Did you like many others believe that debt consolidation loans are something to be avoided? Well, these loans are a great option if used wisely, especially when it comes to your credit score.
Debt consolidation loan – one of the most popular forms of debt consolidation should be high on your list of feasible choices if you have a great deal of outstanding debt and are thinking about consolidating your debts. A debt consolidation loan does not forgive your debt or reduce it, but it helps you manage your debt by rolling it all into a single monthly payment. One of the biggest advantages of the debt consolidation loan is that it comes with a comparatively lower rate of interest than that of your other debts.

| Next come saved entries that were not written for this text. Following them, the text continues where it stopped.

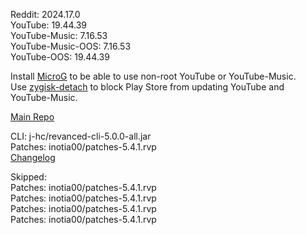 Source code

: Reddit: 2024.17.0  
YouTube: 19.44.39  
YouTube-Music: 7.16.53  
YouTube-Music-OOS: 7.16.53  
YouTube-OOS: 19.44.39  

Install [MicroG](https://github.com/ReVanced/GmsCore/releases) to be able to use non-root YouTube or YouTube-Music.  
Use [zygisk-detach](https://github.com/j-hc/zygisk-detach) to block Play Store from updating YouTube and YouTube-Music.  

[Main Repo](https://github.com/epicmann24/revanced-extended-bin)
  
CLI: j-hc/revanced-cli-5.0.0-all.jar  
Patches: inotia00/patches-5.4.1.rvp  
[Changelog](https://github.com/inotia00/revanced-patches/releases/tag/v5.4.1)  

Skipped:  
Patches: inotia00/patches-5.4.1.rvp  
Patches: inotia00/patches-5.4.1.rvp  
Patches: inotia00/patches-5.4.1.rvp  
Patches: inotia00/patches-5.4.1.rvp          
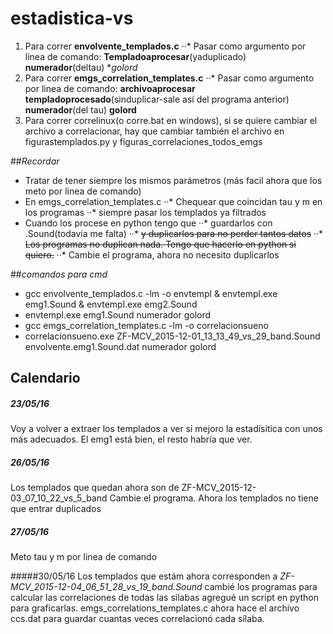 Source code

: # estadistica-vs
1. Para correr **envolvente_templados.c**
··* Pasar como argumento por linea de comando: **Templadoaprocesar**(yaduplicado) **numerador**(deltau) **golord*
2. Para correr **emgs_correlation_templates.c**
··* Pasar como argumento por linea de comando: **archivoaprocesar** **templadoprocesado**(sinduplicar-sale así del programa anterior) **numerador**(del tau) **golord**
3. Para correr correlinux(o corre.bat en windows), si se quiere cambiar el archivo a correlacionar, hay que cambiar también el archivo en figurastemplados.py y figuras_correlaciones_todos_emgs 


##*Recordar*
* Tratar de tener siempre los mismos parámetros (más facil ahora que los meto por linea de comando)
* En emgs_correlation_templates.c
··* Chequear que coincidan tau y m en los programas 
··* siempre pasar los templados ya filtrados
* Cuando los procese en python tengo que
··* guardarlos con .Sound(todavia me falta)
··* ~~y duplicarlos para no perder tantos datos~~
··* ~~Los programas no duplican nada. Tengo que hacerlo en python si quiero.~~
··* Cambie el programa, ahora no necesito duplicarlos



##*comandos para cmd*
* gcc envolvente_templados.c -lm -o envtempl & envtempl.exe emg1.Sound & envtempl.exe emg2.Sound
* envtempl.exe emg1.Sound numerador golord
* gcc emgs_correlation_templates.c -lm -o correlacionsueno
* correlacionsueno.exe ZF-MCV_2015-12-01_13_13_49_vs_29_band.Sound envolvente.emg1.Sound.dat numerador golord

## Calendario

##### 23/05/16
 Voy a volver a extraer los templados a ver si mejoro la estadísitica con unos más adecuados. El emg1 está bien, el resto habría que ver.


##### 26/05/16
Los templados que quedan ahora son de ZF-MCV_2015-12-03_07_10_22_vs_5_band 
Cambie el programa. Ahora los templados no tiene que entrar duplicados 

##### 27/05/16
Meto tau y m por linea de comando 

#####30/05/16
Los templados que estám ahora corresponden a *ZF-MCV_2015-12-04_06_51_28_vs_19_band.Sound*
cambié los programas para calcular las correlaciones de todas las silabas 
agregué un script en python para graficarlas. 
emgs_correlations_templates.c ahora hace el archivo ccs.dat para guardar cuantas veces correlacionó cada sílaba. 

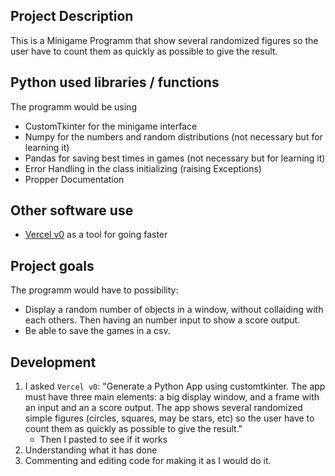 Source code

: ## Project Description
This is a Minigame Programm that show several randomized figures so the user have to count them as quickly as possible to give the result.

## Python used libraries / functions
The programm would be using 
- CustomTkinter for the minigame interface
- Numpy for the numbers and random distributions (not necessary but for learning it)
- Pandas for saving best times in games (not necessary but for learning it)
- Error Handling in the class initializing (raising Exceptions)
- Propper Documentation

## Other software use
- [Vercel v0](https://v0.dev/chat/c1Q9lJbrrt3) as a tool for going faster

## Project goals
The programm would have to possibility:
- Display a random number of objects in a window, without collaiding with each others. Then having an number input to show a score output.
- Be able to save the games in a csv.

## Development
1. I asked `Vercel v0`:
	"Generate a Python App using customtkinter. The app must have three main elements: a big display window, and a frame with an input and an a score output. The app shows several randomized simple figures (circles, squares, may be stars, etc) so the user have to count them as quickly as possible to give the result."
	- Then I pasted to see if it works
2. Understanding what it has done 
3. Commenting and editing code for making it as I would do it. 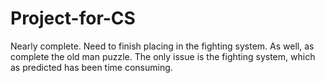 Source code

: # Project-for-CS
Nearly complete.
Need to finish placing in the fighting system.
As well, as complete the old man puzzle.
The only issue is the fighting system, which as predicted has been time consuming.
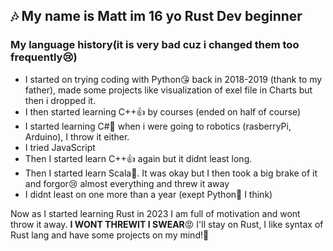 ## 🎶 My name is **Matt** im 16 yo Rust Dev beginner

### My language history(it is very bad cuz i changed them too frequently😢)

* I started on trying coding with Python😘 back in 2018-2019 (thank to my father), made some projects like visualization of exel file in Charts
but then i dropped it.
* I then started learning C++👍 by courses (ended on half of course)
* I started learning C#🤔 when i were going to robotics (rasberryPi, Arduino), I throw it either.
* I tried JavaScript
* Then I started learn C++👍 again but it didnt least long.
* Then I started learn Scala🌹.
It was okay but I then took a big brake of it and forgor😢 almost everything and threw it away
* I didnt least on one more than a year (exept Python🥰 I think)
  


Now as I started learning Rust in 2023 I am full of motivation and wont throw it away. **I WONT THREWIT I SWEAR**😡
I'll stay on Rust, I like syntax of Rust lang and have some projects on my mind!🥱

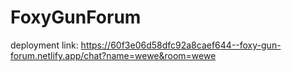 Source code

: # FoxyGunForum

deployment link: https://60f3e06d58dfc92a8caef644--foxy-gun-forum.netlify.app/chat?name=wewe&room=wewe
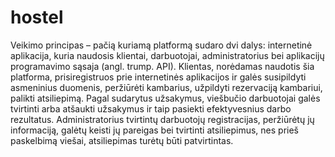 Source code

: # hostel
Veikimo principas – pačią kuriamą platformą sudaro dvi dalys: internetinė aplikacija, kuria naudosis klientai, darbuotojai, administratorius bei aplikacijų programavimo sąsaja (angl. trump. API).
Klientas, norėdamas naudotis šia platforma, prisiregistruos prie internetinės aplikacijos ir galės susipildyti asmeninius duomenis, peržiūrėti kambarius, užpildyti rezervaciją kambariui, palikti atsiliepimą. Pagal sudarytus užsakymus, viešbučio darbuotojai galės tvirtinti arba atšaukti užsakymus ir taip pasiekti efektyvesnius darbo rezultatus. Administratorius tvirtintų darbuotojų registracijas, peržiūrėtų jų informaciją, galėtų keisti jų pareigas bei tvirtinti atsiliepimus, nes prieš paskelbimą viešai, atsiliepimas turėtų būti patvirtintas.
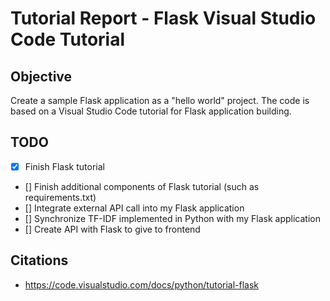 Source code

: # Tutorial Report - Flask Visual Studio Code Tutorial

## Objective
Create a sample Flask application as a "hello world" project. The code is based on a Visual Studio Code tutorial for Flask application building.

## TODO
- [x] Finish Flask tutorial
- [] Finish additional components of Flask tutorial (such as requirements.txt)
- [] Integrate external API call into my Flask application
- [] Synchronize TF-IDF implemented in Python with my Flask application
- [] Create API with Flask to give to frontend

## Citations
* https://code.visualstudio.com/docs/python/tutorial-flask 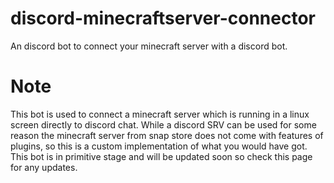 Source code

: # discord-minecraftserver-connector
An discord bot to connect your minecraft server with a discord bot.

# Note
This bot is used to connect a minecraft server which is running in a linux screen directly to discord chat. While a discord SRV can be used for some reason the minecraft server from snap store does not come with features of plugins, so this is a custom implementation of what you would have got.
This bot is in primitive stage and will be updated soon so check this page for any updates.
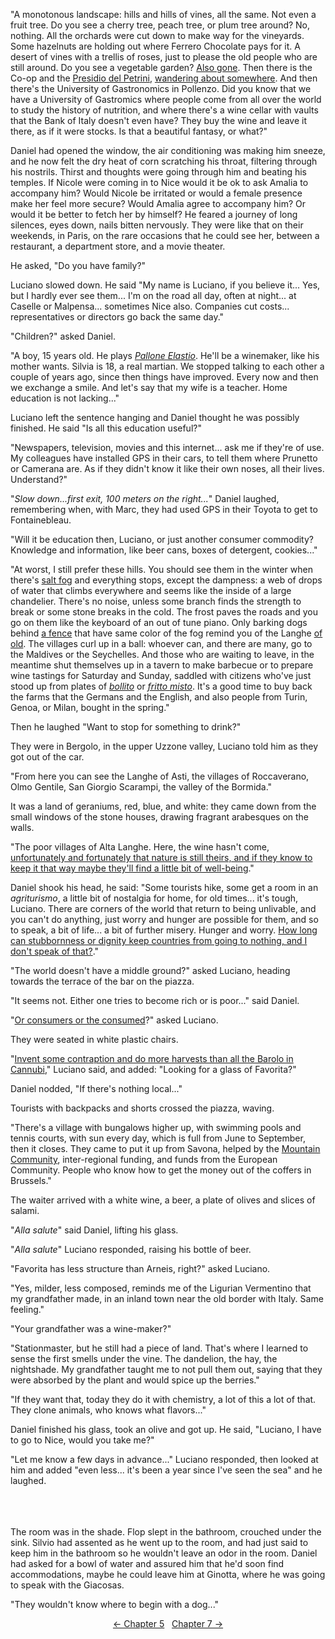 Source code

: <!-- Pages 50-54 -->
"A monotonous landscape: hills and hills of vines, all the same. Not even a fruit tree. Do you see a cherry tree, peach tree, or plum tree around? No, nothing. All the orchards were cut down to make way for the vineyards. Some hazelnuts are holding out where Ferrero Chocolate pays for it. A desert of vines with a trellis of roses, just to please the old people who are still around. Do you see a vegetable garden? [Also gone](http://ofvioletsandlicorice.tumblr.com/post/129354078274/notes-questions-uncertainties#alsogone). Then there is the Co-op and the [Presidio del Petrini](http://ofvioletsandlicorice.tumblr.com/post/129354078274/notes-questions-uncertainties#presidio), [wandering about somewhere](http://ofvioletsandlicorice.tumblr.com/post/129354078274/notes-questions-uncertainties#wanderingabout). And then there's the University of Gastronomics in Pollenzo. Did you know that we have a University of Gastromics where people come from all over the world to study the history of nutrition, and where there's a wine cellar with vaults that the Bank of Italy doesn't even have? They buy the wine and leave it there, as if it were stocks. Is that a beautiful fantasy, or what?"

Daniel had opened the window, the air conditioning was making him sneeze, and he now felt the dry heat of corn scratching his throat, filtering through his nostrils. Thirst and thoughts were going through him and beating his temples. If Nicole were coming in to Nice would it be ok to ask Amalia to accompany him? Would Nicole be irritated or would a female presence make her feel more secure? Would Amalia agree to accompany him? Or would it be better to fetch her by himself? He feared a journey of long silences, eyes down, nails bitten nervously. They were like that on their weekends, in Paris, on the rare occasions that he could see her, between a restaurant, a department store, and a movie theater.
<!-- Page 51 -->

He asked, "Do you have family?"

Luciano slowed down. He said "My name is Luciano, if you believe it... Yes, but I hardly ever see them... I'm on the road all day, often at night... at Caselle or Malpensa... sometimes Nice also. Companies cut costs... representatives or directors go back the same day."

"Children?" asked Daniel.

"A boy, 15 years old. He plays [*Pallone Elastio*](http://ofvioletsandlicorice.tumblr.com/post/129354078274/notes-questions-uncertainties#pallone). He'll be a winemaker, like his mother wants. Silvia is 18, a real martian. We stopped talking to each other a couple of years ago, since then things have improved. Every now and then we exchange a smile. And let's say that my wife is a teacher. Home education is not lacking..."

Luciano left the sentence hanging and Daniel thought he was possibly finished. He said "Is all this education useful?"

"Newspapers, television, movies and this internet... ask me if they're of use. My colleagues have installed GPS in their cars, to tell them where Prunetto or Camerana are. As if they didn't know it like their own noses, all their lives. Understand?"

"*Slow down...first exit, 100 meters on the right...*" Daniel laughed, remembering when, with Marc, they had used GPS in their Toyota to get to Fontainebleau. 

"Will it be education then, Luciano, or just another consumer commodity? Knowledge and information, like beer cans, boxes of detergent, cookies..."

"At worst, I still prefer these hills. You should see them in the winter when there's [salt fog](http://ofvioletsandlicorice.tumblr.com/post/129354078274/notes-questions-uncertainties#saltfog) and everything stops, except the dampness: a web of drops of water that climbs everywhere and seems like the inside of a large chandelier. There's no noise, unless some branch finds the strength to break or some stone breaks in the cold. The frost paves the roads and you go on them like the keyboard of an out of tune piano. Only barking dogs behind [a fence](http://ofvioletsandlicorice.tumblr.com/post/129354078274/notes-questions-uncertainties#afence) that have same color of the fog remind you of the Langhe [of old](http://ofvioletsandlicorice.tumblr.com/post/129354078274/notes-questions-uncertainties#ofold). The villages curl up in a ball: whoever can, and there are many, go to the Maldives or the Seychelles. And those who are waiting to leave, in the meantime shut themselves up in a tavern to make barbecue or to prepare wine tastings for Saturday and Sunday, saddled with citizens who've just stood up from plates of [*bollito*](http://ofvioletsandlicorice.tumblr.com/post/129354078274/notes-questions-uncertainties#bollito) or [*fritto misto*](http://ofvioletsandlicorice.tumblr.com/post/129354078274/notes-questions-uncertainties#frittomisto). It's a good time to buy back the farms that the Germans and the English, and also people from Turin, Genoa, or Milan, bought in the spring."
<!-- Page 52 -->

Then he laughed "Want to stop for something to drink?" 

They were in Bergolo, in the upper Uzzone valley, Luciano told him as they got out of the car.

"From here you can see the Langhe of Asti, the villages of Roccaverano, Olmo Gentile, San Giorgio Scarampi, the valley of the Bormida."

It was a land of geraniums, red, blue, and white: they came down from the small windows of the stone houses, drawing fragrant arabesques on the walls.

"The poor villages of Alta Langhe. Here, the wine hasn't come, [unfortunately and fortunately that nature is still theirs, and if they know to keep it that way maybe they'll find a little bit of well-being](http://ofvioletsandlicorice.tumblr.com/post/129354078274/notes-questions-uncertainties#unfortunately)."

Daniel shook his head, he said: "Some tourists hike, some get a room in an *agriturismo*, a little bit of nostalgia for home, for old times... it's tough, Luciano. There are corners of the world that return to being unlivable, and you can't do anything, just worry and hunger are possible for them, and so to speak, a bit of life... a bit of further misery. Hunger and worry. [How long can stubbornness or dignity keep countries from going to nothing, and I don't speak of that?](http://ofvioletsandlicorice.tumblr.com/post/129354078274/notes-questions-uncertainties#howlongcan)."

"The world doesn't have a middle ground?" asked Luciano, heading towards the terrace of the bar on the piazza.

"It seems not. Either one tries to become rich or is poor..." said Daniel.

"[Or consumers or the consumed](http://ofvioletsandlicorice.tumblr.com/post/129354078274/notes-questions-uncertainties#orconsumers)?" asked Luciano. 

They were seated in white plastic chairs. 

"[Invent some contraption and do more harvests than all the Barolo in Cannubi](http://ofvioletsandlicorice.tumblr.com/post/129354078274/notes-questions-uncertainties#inventsuch)," Luciano said, and added: "Looking for a glass of Favorita?"

Daniel nodded, "If there's nothing local..."

Tourists with backpacks and shorts crossed the piazza, waving.

"There's a village with bungalows higher up, with swimming pools and tennis courts, with sun every day, which is full from June to September, then it closes. They came to put it up from Savona, helped by the [Mountain Community](http://ofvioletsandlicorice.tumblr.com/post/129354078274/notes-questions-uncertainties#mountaincommunity), inter-regional funding, and funds from the European Community. People who know how to get the money out of the coffers in Brussels."

The waiter arrived with a white wine, a beer, a plate of olives and slices of salami.

"*Alla salute*" said Daniel, lifting his glass. 

"*Alla salute*" Luciano responded, raising his bottle of beer. 

"Favorita has less structure than Arneis, right?" asked Luciano. 

"Yes, milder, less composed, reminds me of the Ligurian Vermentino that my grandfather made, in an inland town near the old border with Italy. Same feeling."

"Your grandfather was a wine-maker?"

"Stationmaster, but he still had a piece of land. That's where I learned to sense the first smells under the vine. The dandelion, the hay, the nightshade. My grandfather taught me to not pull them out, saying that they were absorbed by the plant and would spice up the berries."

"If they want that, today they do it with chemistry, a lot of this a lot of that. They clone animals, who knows what flavors..."

Daniel finished his glass, took an olive and got up. He said, "Luciano, I have to go to Nice, would you take me?"

"Let me know a few days in advance..." Luciano responded, then looked at him and added "even less... it's been a year since I've seen the sea" and he laughed.

<!-- Page 54 -->
<br/><br/><br/>
The room was in the shade. Flop slept in the bathroom, crouched under the sink. Silvio had assented as he went up to the room, and had just said to keep him in the bathroom so he wouldn't leave an odor in the room. Daniel had asked for a bowl of water and assured him that he'd soon find accommodations, maybe he could leave him at Ginotta, where he was going to speak with the Giacosas.

"They wouldn't know where to begin with a dog..."

<div style="text-align: center">
<a href="http://ofvioletsandlicorice.tumblr.com/post/129778824974/of-violets-and-licorice-chapter-5">&larr;&nbsp;Chapter 5</a>&nbsp;&nbsp;
<a href="http://ofvioletsandlicorice.tumblr.com/post/130091632584/of-violets-and-licorice-chapter-7">Chapter 7&nbsp;&rarr;</a>

</div>
<script>
setupLocSave();
</script>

Credit reporting agencies issue a credit score to each consumer based on his or her credit history. The lending institutions utilize these credit scores to determine your level of risk for a loan or a credit line. A debt consolidation loan also affects your credit score. Let’s see how:
How It Can Help Your Credit Score
- One of the major factors which can help boost your credit score is on-time payments on your credit accounts and your debt consolidation loans every month.
- You have had only revolving credit accounts like credit cards and consolidated them with an installment loan like a personal loan. So, if you have more than one type of credit account, it can help your credit score a bit.
- Consolidation loan helps you pay off credit card balances which are higher than 30% of the credit limit on that card. Credit utilization which is the amount used compared to your limit also has a big effect on your credit score.
- Since you have addressed the issues which had led to your original debt, you have a good shot at paying off your debt and keeping it down.
How It Can Hurt Your Credit Score
- Like on-time payments can help your score, delayed payments can hurt your credit score. So, if you start missing out on your payments or make late payments on your debt consolidation loan, your credit score will see a decline.
- Closing a credit account may seem like a good idea so that you are not tempted to use it. However, it may harm your credit score. It lowers the amount of your available credit, thus changing your debt into the limit ratio. So, if at all you must close some of your credit accounts, close the recent ones only. Because your old credit accounts carry more of your credit history.
- Once you have credit room on your cards, you may again run up your balances. So, the gain achieved from cutting down your credit utilization is erased as soon as your balances rise. This can hurt your credit score.
- Each application for balance-transfer cards or personal loans for which you cannot qualify for reduces your credit score by a few points. Too many of such credit applications can at once bring down your credit score because it may be perceived as an indication of financial instability.
A debt consolidation loan will affect your credit score ranking positively in the long term if you use it responsibly and appropriately. It should be kept in mind that one of the greatest pitfalls when it comes to debt consolidation loans is the risk of landing up in a new debt before you pay off the one on the consolidated loan. So, when you clear off the debt on your credit cards with a debt consolidation loan, avoid the temptation to use the newly freed-up credit limits.